Why this matters: Shows what’s possible for long-context local inference — relevant to your hybrid routing decisions.

llama.cpp b9080 — Gemma4 NVFP4 support

Adds support for Gemma4_26B_A4B NVFP4 checkpoint conversion to GGUF format.

Why this matters: Unlocks running Gemma 4 26B in NVFP4 quant locally via llama.cpp.

Serving DeepSeek V4: million-token context as inference problem

Together AI details compressed KV layouts, prefix caching, and kernel work needed to serve DeepSeek V4 at 1M tokens on HGX B200.

Why this matters: Explains the systems constraints you’d hit routing long-context tasks to V4 via your LiteLLM gateway.

OpenAI Realtime Audio Models released

Three new API models: GPT-Realtime-2 (conversational), GPT-Realtime-Translate (live multilingual), GPT-Realtime-Whisper (streaming transcription).

Why this matters: New API primitives — watch but don’t act unless voice enters your product roadmap.

Meta prepares Hatch AI Agent

Consumer-grade agent with image/video gen, shopping, and learning integrated into Instagram/Facebook; internal tests expected June.

Why this matters: Signals big-tech consumer agent competition — context for your RegTech positioning.

DeepSeek seeking $7.35B funding, V4.1 next month

DeepSeek reportedly raising RMB 50B (~$7.35B) — largest single AI round ever — with V4.1 update planned for June.

Why this matters: V4.1 could shift your local/cloud routing calculus; funding signals sustained open-weight investment.

Anthropic growing 10x/year while others lay off

Anthropic reportedly growing revenue 10x year-over-year while competitors cut 10%+ of staff.

Why this matters: Your primary tooling vendor is thriving — good signal for Claude Code investment continuity.

Perplexity Personal Computer for all Mac users

Perplexity’s Mac desktop agent now accesses local files, apps, connectors, and web for all users — not just Pro.
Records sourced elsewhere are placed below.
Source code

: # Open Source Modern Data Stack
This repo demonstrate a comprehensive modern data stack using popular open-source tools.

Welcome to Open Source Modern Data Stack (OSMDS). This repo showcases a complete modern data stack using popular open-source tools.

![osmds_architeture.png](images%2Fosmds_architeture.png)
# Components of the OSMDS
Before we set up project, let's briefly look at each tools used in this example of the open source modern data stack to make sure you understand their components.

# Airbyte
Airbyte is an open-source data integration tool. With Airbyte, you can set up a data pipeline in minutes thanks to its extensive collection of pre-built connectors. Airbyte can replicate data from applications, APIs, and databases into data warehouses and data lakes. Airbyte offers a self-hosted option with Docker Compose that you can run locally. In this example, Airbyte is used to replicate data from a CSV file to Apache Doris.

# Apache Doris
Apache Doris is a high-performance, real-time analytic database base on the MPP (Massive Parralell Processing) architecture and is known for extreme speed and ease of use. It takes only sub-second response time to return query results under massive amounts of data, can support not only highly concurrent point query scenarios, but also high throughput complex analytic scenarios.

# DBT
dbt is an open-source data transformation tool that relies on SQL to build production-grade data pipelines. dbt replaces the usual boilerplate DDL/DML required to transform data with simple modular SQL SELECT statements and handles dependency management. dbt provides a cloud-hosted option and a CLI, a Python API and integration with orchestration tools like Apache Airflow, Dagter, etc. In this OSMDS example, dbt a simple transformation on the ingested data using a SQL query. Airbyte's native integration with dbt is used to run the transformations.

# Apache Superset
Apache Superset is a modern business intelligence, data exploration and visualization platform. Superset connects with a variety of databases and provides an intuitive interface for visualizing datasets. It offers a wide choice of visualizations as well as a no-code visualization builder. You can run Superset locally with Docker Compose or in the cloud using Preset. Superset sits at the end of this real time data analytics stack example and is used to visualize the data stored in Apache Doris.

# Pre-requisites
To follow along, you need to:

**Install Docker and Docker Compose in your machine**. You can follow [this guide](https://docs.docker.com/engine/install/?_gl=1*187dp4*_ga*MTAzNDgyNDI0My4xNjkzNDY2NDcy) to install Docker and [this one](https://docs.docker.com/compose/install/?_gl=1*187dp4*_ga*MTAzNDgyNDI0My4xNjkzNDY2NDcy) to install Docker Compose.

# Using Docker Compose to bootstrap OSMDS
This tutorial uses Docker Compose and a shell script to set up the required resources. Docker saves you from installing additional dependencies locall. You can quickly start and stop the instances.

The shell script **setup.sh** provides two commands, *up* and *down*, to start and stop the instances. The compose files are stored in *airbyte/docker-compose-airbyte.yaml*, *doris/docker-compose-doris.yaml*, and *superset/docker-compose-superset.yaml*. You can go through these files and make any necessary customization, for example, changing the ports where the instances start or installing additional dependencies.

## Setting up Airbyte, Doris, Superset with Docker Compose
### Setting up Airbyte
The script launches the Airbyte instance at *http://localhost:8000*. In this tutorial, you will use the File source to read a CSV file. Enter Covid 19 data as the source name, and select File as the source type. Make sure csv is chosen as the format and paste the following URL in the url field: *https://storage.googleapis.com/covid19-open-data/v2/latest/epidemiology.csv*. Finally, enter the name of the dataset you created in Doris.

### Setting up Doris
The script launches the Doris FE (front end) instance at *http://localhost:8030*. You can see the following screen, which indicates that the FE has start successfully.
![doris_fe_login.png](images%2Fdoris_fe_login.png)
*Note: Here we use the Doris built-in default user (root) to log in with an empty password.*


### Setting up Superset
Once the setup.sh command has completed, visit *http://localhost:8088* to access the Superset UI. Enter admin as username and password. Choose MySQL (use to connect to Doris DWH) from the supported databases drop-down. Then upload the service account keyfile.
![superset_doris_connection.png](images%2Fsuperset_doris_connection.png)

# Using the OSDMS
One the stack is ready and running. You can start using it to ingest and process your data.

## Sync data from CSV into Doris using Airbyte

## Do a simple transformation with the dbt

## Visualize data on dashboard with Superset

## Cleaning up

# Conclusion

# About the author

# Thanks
Why this matters: Another desktop agent entrant; interesting as a research/browsing complement to your coding agents.


Auto-curated daily by Claude Opus 4.7 from Apple ML research, Don’t Worry About the Vase (Zvi), GitHub: anthropics/claude-code, GitHub: ggml-org/llama.cpp, GitHub: langchain-ai/langchain, Hugging Face blog, Latent Space, NVIDIA developer blog, OpenAI blog, Simon Willison, TLDR AI, Together AI blog, Vercel blog, r/ClaudeAI top, r/LocalLLaMA top, r/MachineLearning top, smol.ai news. Source list and editorial profile maintained by Daniel.